We all know by now that continuous integration is part of good software development – check in regularly and have a suite of automated tests run to confirm that everything is working as expected. If a test fails, jump on it quickly and get the build back to green. Simple right?
But what happens when something goes wrong in a way that can’t be fixed quickly? For example, the build server has a hardware fault or runs out of disk space. You can’t just rollback the faulty change, its going to take time to get the build back to green. As your CI system grows, it may take time just to understand what went wrong. If your team is small they may all be taken up fixing the problem, but if the team is larger a pair focusses on fixing the build as quickly as possible and the other developers carry on working. Now you have two problems.
You still have the build problem, but now you also have a process problem because you’re no longer doing continuous integration. When things are working well in continuous integration, you have a continuous stream of commits proceeding through the build pipeline. If a bug is introduced the build quickly picks it up and you can identify the problem change easily because it can only be one of a few commits.
On the other hand, if developers keep working while the build is broken, they build up a large backlog of commits which makes it more difficult to identify which revision broke the build. It also makes it significantly harder to resolve the build problem because the code keeps changing and you can easily wind up with multiple build breakages starting to overlap and interact.
To avoid this problem, many companies put up an embargo on commits or close the source tree to prevent any further changes from being committed. This controls change in the build environment and makes it easier to resolve the problem, but it doesn’t prevent the build-up of changes. The result is that when the embargo is lifted, there is a huge swarm of incoming changes all at once, introducing merging problems and making it difficult to identify the culprit if any of them introduce another problem. There could well be multiple problems introduced by that batch of changes with their effects overlapping and interacting making it even harder.

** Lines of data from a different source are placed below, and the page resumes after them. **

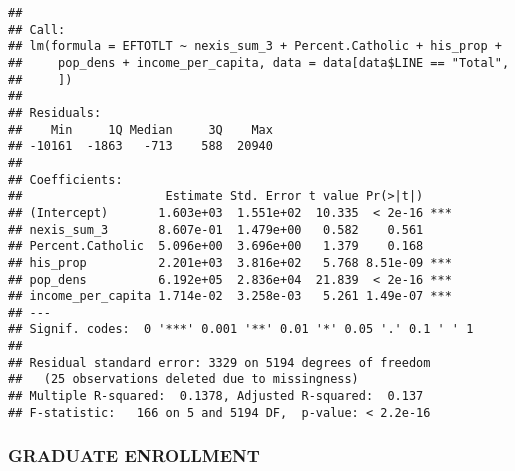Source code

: \documentclass[]{article}
\newenvironment{Shaded}{\begin{snugshade}}{\end{snugshade}}
\newcommand{\KeywordTok}[1]{\textcolor[rgb]{0.13,0.29,0.53}{\textbf{#1}}}
\newcommand{\DataTypeTok}[1]{\textcolor[rgb]{0.13,0.29,0.53}{#1}}
\newcommand{\DecValTok}[1]{\textcolor[rgb]{0.00,0.00,0.81}{#1}}
\newcommand{\StringTok}[1]{\textcolor[rgb]{0.31,0.60,0.02}{#1}}
\newcommand{\OperatorTok}[1]{\textcolor[rgb]{0.81,0.36,0.00}{\textbf{#1}}}
\newcommand{\NormalTok}[1]{#1}
\begin{document}
\begin{verbatim}
## 
## Call:
## lm(formula = EFTOTLT ~ nexis_sum_3 + Percent.Catholic + his_prop + 
##     pop_dens + income_per_capita, data = data[data$LINE == "Total", 
##     ])
## 
## Residuals:
##    Min     1Q Median     3Q    Max 
## -10161  -1863   -713    588  20940 
## 
## Coefficients:
##                    Estimate Std. Error t value Pr(>|t|)    
## (Intercept)       1.603e+03  1.551e+02  10.335  < 2e-16 ***
## nexis_sum_3       8.607e-01  1.479e+00   0.582    0.561    
## Percent.Catholic  5.096e+00  3.696e+00   1.379    0.168    
## his_prop          2.201e+03  3.816e+02   5.768 8.51e-09 ***
## pop_dens          6.192e+05  2.836e+04  21.839  < 2e-16 ***
## income_per_capita 1.714e-02  3.258e-03   5.261 1.49e-07 ***
## ---
## Signif. codes:  0 '***' 0.001 '**' 0.01 '*' 0.05 '.' 0.1 ' ' 1
## 
## Residual standard error: 3329 on 5194 degrees of freedom
##   (25 observations deleted due to missingness)
## Multiple R-squared:  0.1378, Adjusted R-squared:  0.137 
## F-statistic:   166 on 5 and 5194 DF,  p-value: < 2.2e-16
\end{verbatim}

\subsubsection{GRADUATE ENROLLMENT}\label{graduate-enrollment-1}

\begin{Shaded}
\end{Shaded}
\end{document}
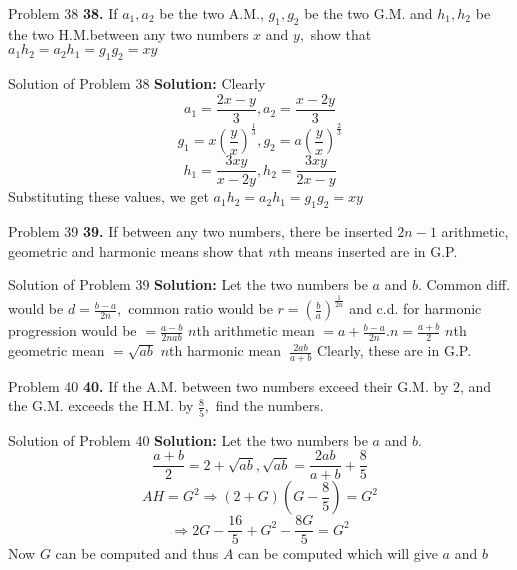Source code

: \documentclass[aspectratio=1610,8pt]{beamer}
\begin{document}
\begin{frame}{Problem 38}
  \textbf{38.} If $a_1, a_2$ be the two A.M., $g_1, g_2$ be the two G.M. and
  $h_1, h_2$ be the two H.M.between any two numbers $x$ and $y,$ show that
  $a_1h_2 = a_2h_1 = g_1g_2 = xy$
\end{frame}
\begin{frame}{Solution of Problem 38}
  \textbf{Solution:} Clearly
  $$a_1 = \frac{2x - y}{3}, a_2 = \frac{x - 2y}{3}$$
  $$g_1 = x\left(\frac{y}{x}\right)^\frac{1}{3}, g_2 =
  a\left(\frac{y}{x}\right)^\frac{2}{3}$$
  $$h_1 = \frac{3xy}{x - 2y}, h_2 = \frac{3xy}{2x - y}$$
  Substituting these values, we get $a_1h_2 = a_2h_1 = g_1g_2 = xy$
\end{frame}
\begin{frame}{Problem 39}
  \textbf{39.} If between any two numbers, there be inserted $2n - 1$
  arithmetic, geometric and harmonic means show that $n$th means inserted are
  in G.P.
\end{frame}
\begin{frame}{Solution of Problem 39}
  \textbf{Solution:} Let the two numbers be $a$ and $b.$ Common diff. would be
  $d = \frac{b - a}{2n},$ common ratio would be $r =
  \left(\frac{b}{a}\right)^\frac{1}{2n}$ and c.d. for harmonic progression
  would be $= \frac{a - b}{2nab}$
  \linebreak
  \linebreak
  $n$th arithmetic mean $= a + \frac{b - a}{2n}.n = \frac{a + b}{2}$
  \linebreak
  \linebreak
  $n$th geometric mean $= \sqrt{ab}$
  \linebreak
  \linebreak
  $n$th harmonic mean $\ \frac{2ab}{a + b}$
  \linebreak
  \linebreak
  Clearly, these are in G.P.
\end{frame}
\begin{frame}{Problem 40}
  \textbf{40.} If the A.M. between two numbers exceed their G.M. by 2, and the
  G.M. exceeds the H.M. by $\frac{8}{5},$ find the numbers.
\end{frame}
\begin{frame}{Solution of Problem 40}
  \textbf{Solution:} Let the two numbers be $a$ and $b.$
  $$\frac{a + b}{2} = 2 + \sqrt{ab}, \sqrt{ab} = \frac{2ab}{a + b} +
  \frac{8}{5}$$
  $$AH = G^2\Rightarrow (2 + G)\left(G - \frac{8}{5}\right) =
  G^2$$
  $$\Rightarrow 2G - \frac{16}{5} + G^2 -\frac{8G}{5} = G^2$$
  Now $G$ can be computed and thus $A$ can be computed which will give $a$ and
  $b$
\end{frame}
\end{document}
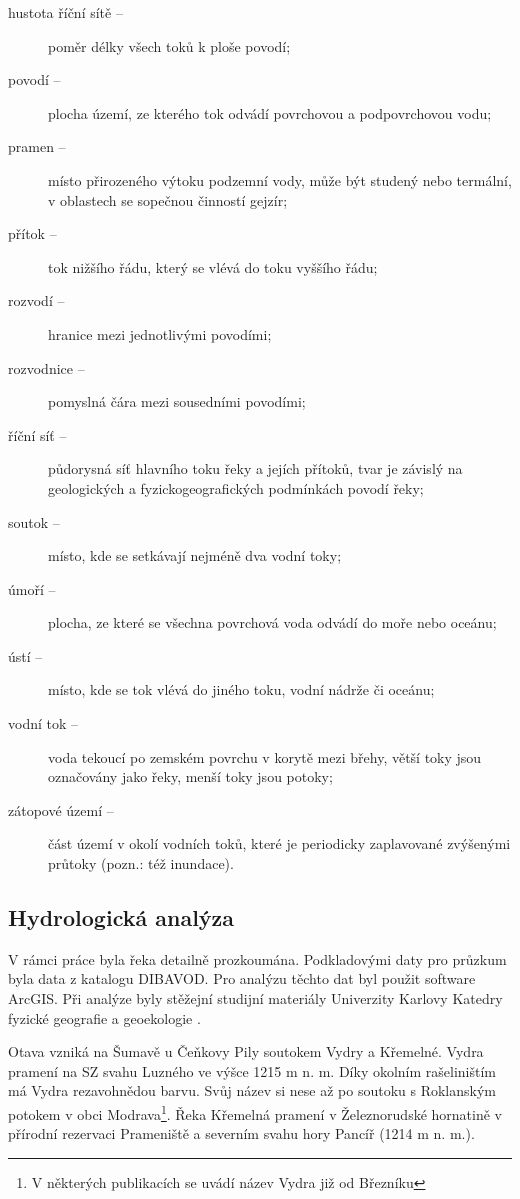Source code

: \documentclass[thesis=M,czech]{FITthesis}[2012/06/26]
\begin{document}
\begin{description}
\item[hustota říční sítě –] poměr délky všech toků k ploše povodí;
\item[povodí –] plocha území, ze kterého tok odvádí povrchovou a podpovrchovou vodu;
\item[pramen –] místo přirozeného výtoku podzemní vody, může být studený nebo termální, v oblastech se sopečnou činností gejzír;
\item[přítok –] tok nižšího řádu, který se vlévá do toku vyššího řádu;
\item[rozvodí –] hranice mezi jednotlivými povodími;
\item[rozvodnice –] pomyslná čára mezi sousedními povodími;
\item[říční síť –] půdorysná síť hlavního toku řeky a jejích přítoků, tvar je závislý na geologických a fyzickogeografických podmínkách povodí řeky;
\item[soutok –] místo, kde se setkávají nejméně dva vodní toky;
\item[úmoří –] plocha, ze které se všechna povrchová voda odvádí do moře nebo oceánu;
\item[ústí –] místo, kde se tok vlévá do jiného toku, vodní nádrže či oceánu;
\item[vodní tok –] voda tekoucí po zemském povrchu v korytě mezi břehy, větší toky jsou označovány jako řeky, menší toky jsou potoky;
\item[zátopové území –] část území v okolí vodních toků, které je periodicky zaplavované zvýšenými průtoky (pozn.: též inundace).
\end{description}



\subsection{Hydrologická analýza}
V rámci práce byla řeka detailně prozkoumána. Podkladovými daty pro průzkum byla data z katalogu DIBAVOD. Pro analýzu těchto dat byl použit software ArcGIS. Při analýze byly stěžejní studijní materiály Univerzity Karlovy Katedry fyzické geografie a geoekologie \cite{UK}.


Otava vzniká na Šumavě u Čeňkovy Pily soutokem Vydry a Křemelné. Vydra pramení na SZ svahu Luzného ve výšce 1215 m n. m. Díky okolním rašeliništím má Vydra rezavohnědou barvu. Svůj název si nese až po soutoku s Roklanským potokem v obci Modrava\footnote{V některých publikacích se uvádí název Vydra již od Březníku}. Řeka Křemelná pramení v Železnorudské hornatině v přírodní rezervaci Prameniště a severním svahu hory Pancíř (1214 m n. m.). \cite{SMOOS}
\end{document}
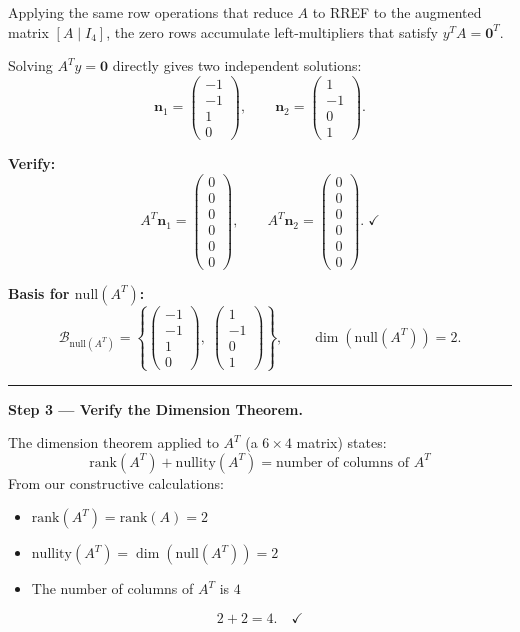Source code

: \documentclass[12pt,a3paper]{article}
\begin{document}
\begin{tcolorbox}
Applying the same row operations that reduce $A$ to RREF to the augmented matrix $[A\mid I_4]$, the zero rows accumulate left-multipliers that satisfy $y^T A = \mathbf{0}^T$. 

Solving $A^Ty=\mathbf{0}$ directly gives two independent solutions:
\[
  \mathbf{n}_1=\begin{pmatrix}-1\\-1\\1\\0\end{pmatrix},\qquad
  \mathbf{n}_2=\begin{pmatrix}1\\-1\\0\\1\end{pmatrix}.
\]

\textbf{Verify:}
\[
  A^T\mathbf{n}_1=\begin{pmatrix}0\\0\\0\\0\\0\\0\end{pmatrix},\qquad
  A^T\mathbf{n}_2=\begin{pmatrix}0\\0\\0\\0\\0\\0\end{pmatrix}.\;\checkmark
\]

\textbf{Basis for $\mathrm{null}(A^T)$:}
\[
  \mathcal{B}_{\mathrm{null}(A^T)}=\left\{
  \begin{pmatrix}-1\\-1\\1\\0\end{pmatrix},\;
  \begin{pmatrix}1\\-1\\0\\1\end{pmatrix}
  \right\},\qquad \dim(\mathrm{null}(A^T)) = 2.
\]


\medskip\textcolor{cC}{\rule{\textwidth}{0.4pt}}

\textbf{Step 3 --- Verify the Dimension Theorem.}

The dimension theorem applied to $A^T$ (a $6 \times 4$ matrix) states:
\[
  \mathrm{rank}(A^T) + \mathrm{nullity}(A^T) = \text{number of columns of } A^T
\]
From our constructive calculations:
\begin{itemize}
  \item $\mathrm{rank}(A^T) = \mathrm{rank}(A) = 2$
  \item $\mathrm{nullity}(A^T) = \dim(\mathrm{null}(A^T)) = 2$
  \item The number of columns of $A^T$ is $4$
\end{itemize}
\[
  2 + 2 = 4.\quad\checkmark
\]


\end{tcolorbox}
\end{document}
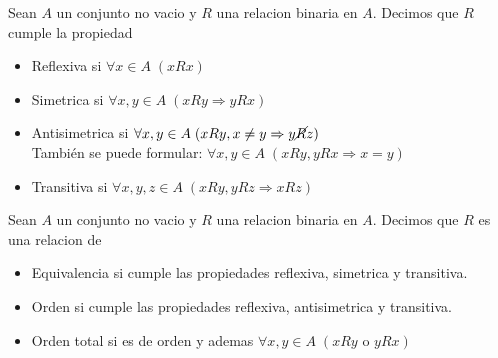 \begin{definition}
	Sean \(A \) un conjunto no vacio y \(R \) una relacion binaria en \(A \). Decimos que \(R \) cumple la propiedad
	\begin{itemize}
		\item Reflexiva si \(\forall x \in  A \;(xRx )\)
		\item Simetrica si \(\forall x,y \in  A \;(xRy \Rightarrow yRx )\)
		\item Antisimetrica si \(\forall  x,y \in A \;(xRy, x \neq y \Rightarrow y \cancel R z)\) \\
		      También se puede formular: \(\forall x,y \in  A \; (xRy, yRx \Rightarrow x = y)\)
		\item Transitiva si \(\forall x,y,z \in A \; (xRy, yRz \Rightarrow xRz)\)
	\end{itemize}
\end{definition}

\begin{definition}
	Sean \(A \) un conjunto no vacio y \(R \) una relacion binaria en \(A \). Decimos que \(R \) es una relacion de
	\begin{itemize}
		\item Equivalencia si cumple las propiedades reflexiva, simetrica y transitiva.
		\item Orden si cumple las propiedades reflexiva, antisimetrica y transitiva.
		\item Orden total si es de orden y ademas \(\forall x,y \in A \; (xRy \text{ o } yRx )\)
	\end{itemize}
\end{definition}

Essentially, the longer an embargo is up the greater the chance that it will need to be put back up because of problems in the batch of changes developed during the embargo.
So what’s the answer? Simple – stop working. The team as a whole will go faster if developers simply stop writing code once they reach the point where they would normally commit but can’t because there’s an embargo. For short embargos, most developers won’t be affected at all, but as the embargo lasts longer more and more developers will have to stop work. This feels really bad, but it ensures we keep doing continuous integration and overall benefits the team’s productivity. For build problems that are hard to understand, it also means that gradually more and more developers are available to spitball ideas about what’s wrong and to pick up lines of investigation to help get the build working again.
Also, not coding doesn’t mean that developers can’t do anything at all, maybe now is a good time to do those higher level design sessions and ensure everyone is pushing in the same direction, maybe read up on technology that is either in use but not fully understood, or that could be of benefit if it was introduced. If there are spikes to be played, they can usually still be picked up and worked on, write a blog post (like say, this one). Or even just take an early lunch.
The bottom line is that build breakages are always hugely expensive – pretending that everything is normal and you can continue work when the build system is broken doesn’t make them any less expensive, it just makes you look busier while creating the next problem.